REQUIRED ACTION:
Copy the lines below that contain "https".

(Stored data)

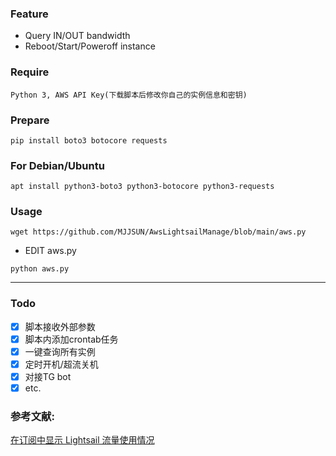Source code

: ### Feature
- Query IN/OUT bandwidth
- Reboot/Start/Poweroff instance

### Require
`Python 3, AWS API Key(下载脚本后修改你自己的实例信息和密钥)`

### Prepare
```
pip install boto3 botocore requests
```

### For Debian/Ubuntu
```
apt install python3-boto3 python3-botocore python3-requests
```

### Usage
```
wget https://github.com/MJJSUN/AwsLightsailManage/blob/main/aws.py
```

- EDIT aws.py

```
python aws.py
```

---

### Todo

- [x] 脚本接收外部参数
- [x] 脚本内添加crontab任务
- [x] 一键查询所有实例
- [x] 定时开机/超流关机
- [x] 对接TG bot
- [x] etc.

### 参考文献:
[在订阅中显示 Lightsail 流量使用情况](https://moenew.us/Lightsail-Traffic-Subscription.html)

ANSWER TO THE EXERCISE:
wget https://github.com/MJJSUN/AwsLightsailManage/blob/main/aws.py
[在订阅中显示 Lightsail 流量使用情况](https://moenew.us/Lightsail-Traffic-Subscription.html)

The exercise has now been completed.